*Material provided:*

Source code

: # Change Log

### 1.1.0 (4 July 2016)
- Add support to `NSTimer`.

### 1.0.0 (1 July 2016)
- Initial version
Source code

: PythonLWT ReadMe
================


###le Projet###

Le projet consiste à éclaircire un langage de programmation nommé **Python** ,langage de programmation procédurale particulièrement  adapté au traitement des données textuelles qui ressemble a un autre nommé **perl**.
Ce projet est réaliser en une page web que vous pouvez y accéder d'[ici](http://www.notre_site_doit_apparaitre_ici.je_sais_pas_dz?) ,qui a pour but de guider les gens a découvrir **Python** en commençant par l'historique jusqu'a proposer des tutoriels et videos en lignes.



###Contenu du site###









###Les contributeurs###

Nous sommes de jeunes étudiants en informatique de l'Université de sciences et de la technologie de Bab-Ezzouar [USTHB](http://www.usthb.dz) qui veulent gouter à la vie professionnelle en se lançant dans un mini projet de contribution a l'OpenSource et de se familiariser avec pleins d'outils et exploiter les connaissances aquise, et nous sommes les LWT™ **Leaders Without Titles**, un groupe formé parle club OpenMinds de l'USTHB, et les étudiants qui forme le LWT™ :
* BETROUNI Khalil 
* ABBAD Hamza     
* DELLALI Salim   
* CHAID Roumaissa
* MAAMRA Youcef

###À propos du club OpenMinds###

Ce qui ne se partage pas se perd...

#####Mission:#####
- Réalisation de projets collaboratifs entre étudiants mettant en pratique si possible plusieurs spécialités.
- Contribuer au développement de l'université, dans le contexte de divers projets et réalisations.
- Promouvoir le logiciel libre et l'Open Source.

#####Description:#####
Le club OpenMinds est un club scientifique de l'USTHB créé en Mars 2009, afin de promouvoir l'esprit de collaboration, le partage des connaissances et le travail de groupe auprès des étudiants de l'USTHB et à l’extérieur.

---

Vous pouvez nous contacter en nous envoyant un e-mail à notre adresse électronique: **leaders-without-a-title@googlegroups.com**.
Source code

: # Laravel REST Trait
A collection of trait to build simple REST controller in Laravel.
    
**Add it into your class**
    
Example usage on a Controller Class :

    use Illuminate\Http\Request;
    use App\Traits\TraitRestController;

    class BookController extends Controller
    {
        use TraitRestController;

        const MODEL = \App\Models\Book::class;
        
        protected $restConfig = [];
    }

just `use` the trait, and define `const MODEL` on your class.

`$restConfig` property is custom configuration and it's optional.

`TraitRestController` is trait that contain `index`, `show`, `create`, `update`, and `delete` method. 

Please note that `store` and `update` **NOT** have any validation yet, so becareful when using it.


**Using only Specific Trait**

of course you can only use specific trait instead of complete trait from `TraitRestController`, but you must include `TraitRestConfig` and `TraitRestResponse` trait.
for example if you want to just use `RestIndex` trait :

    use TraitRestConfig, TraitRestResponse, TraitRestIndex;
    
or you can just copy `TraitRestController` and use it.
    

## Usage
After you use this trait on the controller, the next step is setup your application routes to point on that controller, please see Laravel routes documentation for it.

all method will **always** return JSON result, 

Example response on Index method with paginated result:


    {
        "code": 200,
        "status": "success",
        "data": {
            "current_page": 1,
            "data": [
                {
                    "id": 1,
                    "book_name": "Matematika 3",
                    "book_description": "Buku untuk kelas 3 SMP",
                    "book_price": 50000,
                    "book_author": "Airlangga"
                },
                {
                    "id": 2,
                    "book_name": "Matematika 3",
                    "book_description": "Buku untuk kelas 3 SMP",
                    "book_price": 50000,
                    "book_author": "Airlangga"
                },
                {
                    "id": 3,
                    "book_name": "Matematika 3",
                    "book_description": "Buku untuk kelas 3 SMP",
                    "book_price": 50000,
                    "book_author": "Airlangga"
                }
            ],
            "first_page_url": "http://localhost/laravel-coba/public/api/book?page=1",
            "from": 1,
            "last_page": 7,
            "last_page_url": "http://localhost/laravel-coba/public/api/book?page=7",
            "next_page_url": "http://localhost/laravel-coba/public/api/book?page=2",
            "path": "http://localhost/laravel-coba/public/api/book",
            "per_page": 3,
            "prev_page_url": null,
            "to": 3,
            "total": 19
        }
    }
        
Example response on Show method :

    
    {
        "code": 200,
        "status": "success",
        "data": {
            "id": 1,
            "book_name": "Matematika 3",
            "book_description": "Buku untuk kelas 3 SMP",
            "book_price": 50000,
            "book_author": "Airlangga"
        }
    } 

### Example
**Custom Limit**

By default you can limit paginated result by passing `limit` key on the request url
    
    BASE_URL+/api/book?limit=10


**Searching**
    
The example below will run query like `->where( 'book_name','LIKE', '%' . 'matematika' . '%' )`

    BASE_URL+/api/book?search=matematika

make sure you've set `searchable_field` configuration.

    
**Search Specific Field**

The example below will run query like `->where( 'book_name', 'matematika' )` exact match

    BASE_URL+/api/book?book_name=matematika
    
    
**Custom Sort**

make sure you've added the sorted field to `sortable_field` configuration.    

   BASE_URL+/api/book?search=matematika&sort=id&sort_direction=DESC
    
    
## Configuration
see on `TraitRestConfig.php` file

*About this task:* Word for word, copy every entry.

*Task result:*
Source code

: # Change Log

### 1.1.0 (4 July 2016)
- Add support to `NSTimer`.

### 1.0.0 (1 July 2016)
- Initial version
Source code

: PythonLWT ReadMe
================


###le Projet###

Le projet consiste à éclaircire un langage de programmation nommé **Python** ,langage de programmation procédurale particulièrement  adapté au traitement des données textuelles qui ressemble a un autre nommé **perl**.
Ce projet est réaliser en une page web que vous pouvez y accéder d'[ici](http://www.notre_site_doit_apparaitre_ici.je_sais_pas_dz?) ,qui a pour but de guider les gens a découvrir **Python** en commençant par l'historique jusqu'a proposer des tutoriels et videos en lignes.



###Contenu du site###









###Les contributeurs###

Nous sommes de jeunes étudiants en informatique de l'Université de sciences et de la technologie de Bab-Ezzouar [USTHB](http://www.usthb.dz) qui veulent gouter à la vie professionnelle en se lançant dans un mini projet de contribution a l'OpenSource et de se familiariser avec pleins d'outils et exploiter les connaissances aquise, et nous sommes les LWT™ **Leaders Without Titles**, un groupe formé parle club OpenMinds de l'USTHB, et les étudiants qui forme le LWT™ :
* BETROUNI Khalil 
* ABBAD Hamza     
* DELLALI Salim   
* CHAID Roumaissa
* MAAMRA Youcef

###À propos du club OpenMinds###

Ce qui ne se partage pas se perd...

#####Mission:#####
- Réalisation de projets collaboratifs entre étudiants mettant en pratique si possible plusieurs spécialités.
- Contribuer au développement de l'université, dans le contexte de divers projets et réalisations.
- Promouvoir le logiciel libre et l'Open Source.

#####Description:#####
Le club OpenMinds est un club scientifique de l'USTHB créé en Mars 2009, afin de promouvoir l'esprit de collaboration, le partage des connaissances et le travail de groupe auprès des étudiants de l'USTHB et à l’extérieur.

---

Vous pouvez nous contacter en nous envoyant un e-mail à notre adresse électronique: **leaders-without-a-title@googlegroups.com**.
Source code

: # Laravel REST Trait
A collection of trait to build simple REST controller in Laravel.
    
**Add it into your class**
    
Example usage on a Controller Class :

    use Illuminate\Http\Request;
    use App\Traits\TraitRestController;

    class BookController extends Controller
    {
        use TraitRestController;

        const MODEL = \App\Models\Book::class;
        
        protected $restConfig = [];
    }

just `use` the trait, and define `const MODEL` on your class.

`$restConfig` property is custom configuration and it's optional.

`TraitRestController` is trait that contain `index`, `show`, `create`, `update`, and `delete` method. 

Please note that `store` and `update` **NOT** have any validation yet, so becareful when using it.


**Using only Specific Trait**

of course you can only use specific trait instead of complete trait from `TraitRestController`, but you must include `TraitRestConfig` and `TraitRestResponse` trait.
for example if you want to just use `RestIndex` trait :

    use TraitRestConfig, TraitRestResponse, TraitRestIndex;
    
or you can just copy `TraitRestController` and use it.
    

## Usage
After you use this trait on the controller, the next step is setup your application routes to point on that controller, please see Laravel routes documentation for it.

all method will **always** return JSON result, 

Example response on Index method with paginated result:


    {
        "code": 200,
        "status": "success",
        "data": {
            "current_page": 1,
            "data": [
                {
                    "id": 1,
                    "book_name": "Matematika 3",
                    "book_description": "Buku untuk kelas 3 SMP",
                    "book_price": 50000,
                    "book_author": "Airlangga"
                },
                {
                    "id": 2,
                    "book_name": "Matematika 3",
                    "book_description": "Buku untuk kelas 3 SMP",
                    "book_price": 50000,
                    "book_author": "Airlangga"
                },
                {
                    "id": 3,
                    "book_name": "Matematika 3",
                    "book_description": "Buku untuk kelas 3 SMP",
                    "book_price": 50000,
                    "book_author": "Airlangga"
                }
            ],
            "first_page_url": "http://localhost/laravel-coba/public/api/book?page=1",
            "from": 1,
            "last_page": 7,
            "last_page_url": "http://localhost/laravel-coba/public/api/book?page=7",
            "next_page_url": "http://localhost/laravel-coba/public/api/book?page=2",
            "path": "http://localhost/laravel-coba/public/api/book",
            "per_page": 3,
            "prev_page_url": null,
            "to": 3,
            "total": 19
        }
    }
        
Example response on Show method :

    
    {
        "code": 200,
        "status": "success",
        "data": {
            "id": 1,
            "book_name": "Matematika 3",
            "book_description": "Buku untuk kelas 3 SMP",
            "book_price": 50000,
            "book_author": "Airlangga"
        }
    } 

### Example
**Custom Limit**

By default you can limit paginated result by passing `limit` key on the request url
    
    BASE_URL+/api/book?limit=10


**Searching**
    
The example below will run query like `->where( 'book_name','LIKE', '%' . 'matematika' . '%' )`

    BASE_URL+/api/book?search=matematika

make sure you've set `searchable_field` configuration.

    
**Search Specific Field**

The example below will run query like `->where( 'book_name', 'matematika' )` exact match

    BASE_URL+/api/book?book_name=matematika
    
    
**Custom Sort**

make sure you've added the sorted field to `sortable_field` configuration.    

   BASE_URL+/api/book?search=matematika&sort=id&sort_direction=DESC
    
    
## Configuration
see on `TraitRestConfig.php` file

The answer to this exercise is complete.